Look through the entries below and extract exactly the lines from the one containing "3. Build and start Strapi" through the one containing "understood' in a row", ends included.

START Data for this task

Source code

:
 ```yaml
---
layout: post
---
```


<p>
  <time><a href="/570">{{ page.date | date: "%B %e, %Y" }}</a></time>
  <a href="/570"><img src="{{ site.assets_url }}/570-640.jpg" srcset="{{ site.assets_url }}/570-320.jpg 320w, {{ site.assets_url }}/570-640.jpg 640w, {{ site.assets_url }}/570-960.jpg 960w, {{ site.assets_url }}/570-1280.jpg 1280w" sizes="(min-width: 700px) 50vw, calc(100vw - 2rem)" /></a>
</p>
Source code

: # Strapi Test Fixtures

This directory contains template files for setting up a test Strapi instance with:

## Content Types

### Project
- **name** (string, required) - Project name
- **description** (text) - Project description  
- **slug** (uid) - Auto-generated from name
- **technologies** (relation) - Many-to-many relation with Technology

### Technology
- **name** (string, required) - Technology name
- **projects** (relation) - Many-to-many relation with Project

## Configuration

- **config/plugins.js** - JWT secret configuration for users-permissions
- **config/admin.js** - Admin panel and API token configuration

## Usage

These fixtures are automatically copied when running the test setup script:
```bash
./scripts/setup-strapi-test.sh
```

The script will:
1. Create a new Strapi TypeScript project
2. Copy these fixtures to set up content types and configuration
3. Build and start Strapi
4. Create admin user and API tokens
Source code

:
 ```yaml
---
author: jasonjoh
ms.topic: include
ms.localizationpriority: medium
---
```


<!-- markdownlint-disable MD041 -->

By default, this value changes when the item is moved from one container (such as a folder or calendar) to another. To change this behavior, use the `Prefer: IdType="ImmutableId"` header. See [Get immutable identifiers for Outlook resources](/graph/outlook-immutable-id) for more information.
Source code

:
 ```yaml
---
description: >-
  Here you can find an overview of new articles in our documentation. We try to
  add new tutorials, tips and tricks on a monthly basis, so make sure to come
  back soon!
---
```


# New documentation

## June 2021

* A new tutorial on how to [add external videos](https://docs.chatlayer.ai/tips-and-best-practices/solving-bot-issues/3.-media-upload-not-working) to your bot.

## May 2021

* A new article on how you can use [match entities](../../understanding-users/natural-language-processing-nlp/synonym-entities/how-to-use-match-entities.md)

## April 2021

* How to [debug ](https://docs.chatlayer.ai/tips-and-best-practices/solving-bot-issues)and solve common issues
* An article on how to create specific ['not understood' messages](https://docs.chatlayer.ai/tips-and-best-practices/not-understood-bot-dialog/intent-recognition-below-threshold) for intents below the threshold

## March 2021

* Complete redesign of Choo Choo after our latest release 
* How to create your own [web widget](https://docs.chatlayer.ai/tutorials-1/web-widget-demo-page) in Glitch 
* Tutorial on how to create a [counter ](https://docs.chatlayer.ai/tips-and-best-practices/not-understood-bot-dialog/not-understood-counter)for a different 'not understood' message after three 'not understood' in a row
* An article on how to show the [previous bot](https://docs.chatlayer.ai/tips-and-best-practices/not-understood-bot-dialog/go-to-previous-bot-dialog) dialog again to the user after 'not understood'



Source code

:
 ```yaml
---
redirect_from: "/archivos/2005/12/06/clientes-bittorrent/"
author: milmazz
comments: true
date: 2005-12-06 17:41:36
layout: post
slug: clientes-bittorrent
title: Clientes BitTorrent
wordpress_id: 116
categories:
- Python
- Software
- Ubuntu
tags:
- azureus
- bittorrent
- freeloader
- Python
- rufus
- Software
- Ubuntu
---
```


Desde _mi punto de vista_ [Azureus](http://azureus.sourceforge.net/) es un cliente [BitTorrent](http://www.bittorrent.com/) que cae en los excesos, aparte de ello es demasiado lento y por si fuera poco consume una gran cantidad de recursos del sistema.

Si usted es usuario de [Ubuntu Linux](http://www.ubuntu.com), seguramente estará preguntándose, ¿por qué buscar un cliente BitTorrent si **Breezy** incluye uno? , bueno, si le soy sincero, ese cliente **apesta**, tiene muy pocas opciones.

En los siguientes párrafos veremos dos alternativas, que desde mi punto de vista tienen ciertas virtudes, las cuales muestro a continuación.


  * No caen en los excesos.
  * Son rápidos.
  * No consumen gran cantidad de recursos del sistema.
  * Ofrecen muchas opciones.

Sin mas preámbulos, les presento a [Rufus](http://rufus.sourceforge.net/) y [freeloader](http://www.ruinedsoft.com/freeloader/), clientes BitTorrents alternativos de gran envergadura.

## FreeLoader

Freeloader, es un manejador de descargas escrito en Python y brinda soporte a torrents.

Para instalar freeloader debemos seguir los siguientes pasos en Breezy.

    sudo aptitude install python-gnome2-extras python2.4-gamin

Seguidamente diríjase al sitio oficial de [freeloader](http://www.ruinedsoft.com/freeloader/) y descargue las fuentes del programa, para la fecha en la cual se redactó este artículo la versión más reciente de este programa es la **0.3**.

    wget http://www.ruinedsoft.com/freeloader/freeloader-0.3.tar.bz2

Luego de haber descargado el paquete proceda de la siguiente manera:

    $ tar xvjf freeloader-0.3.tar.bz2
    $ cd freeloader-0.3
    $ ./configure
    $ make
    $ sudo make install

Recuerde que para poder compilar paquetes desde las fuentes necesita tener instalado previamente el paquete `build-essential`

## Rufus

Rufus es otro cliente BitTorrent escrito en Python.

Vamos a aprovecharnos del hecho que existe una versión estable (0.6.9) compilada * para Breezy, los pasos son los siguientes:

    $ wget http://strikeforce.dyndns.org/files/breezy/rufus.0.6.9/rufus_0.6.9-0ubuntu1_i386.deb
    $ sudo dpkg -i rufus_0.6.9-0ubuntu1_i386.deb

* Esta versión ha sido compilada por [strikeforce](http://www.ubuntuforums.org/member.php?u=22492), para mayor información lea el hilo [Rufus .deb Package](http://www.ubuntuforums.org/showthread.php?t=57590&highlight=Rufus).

END Data for this task

__Exercise result__
3. Build and start Strapi
4. Create admin user and API tokens
Source code

:
 ```yaml
---
author: jasonjoh
ms.topic: include
ms.localizationpriority: medium
---
```


<!-- markdownlint-disable MD041 -->

By default, this value changes when the item is moved from one container (such as a folder or calendar) to another. To change this behavior, use the `Prefer: IdType="ImmutableId"` header. See [Get immutable identifiers for Outlook resources](/graph/outlook-immutable-id) for more information.
Source code

:
 ```yaml
---
description: >-
  Here you can find an overview of new articles in our documentation. We try to
  add new tutorials, tips and tricks on a monthly basis, so make sure to come
  back soon!
---
```


# New documentation

## June 2021

* A new tutorial on how to [add external videos](https://docs.chatlayer.ai/tips-and-best-practices/solving-bot-issues/3.-media-upload-not-working) to your bot.

## May 2021

* A new article on how you can use [match entities](../../understanding-users/natural-language-processing-nlp/synonym-entities/how-to-use-match-entities.md)

## April 2021

* How to [debug ](https://docs.chatlayer.ai/tips-and-best-practices/solving-bot-issues)and solve common issues
* An article on how to create specific ['not understood' messages](https://docs.chatlayer.ai/tips-and-best-practices/not-understood-bot-dialog/intent-recognition-below-threshold) for intents below the threshold

## March 2021

* Complete redesign of Choo Choo after our latest release 
* How to create your own [web widget](https://docs.chatlayer.ai/tutorials-1/web-widget-demo-page) in Glitch 
* Tutorial on how to create a [counter ](https://docs.chatlayer.ai/tips-and-best-practices/not-understood-bot-dialog/not-understood-counter)for a different 'not understood' message after three 'not understood' in a row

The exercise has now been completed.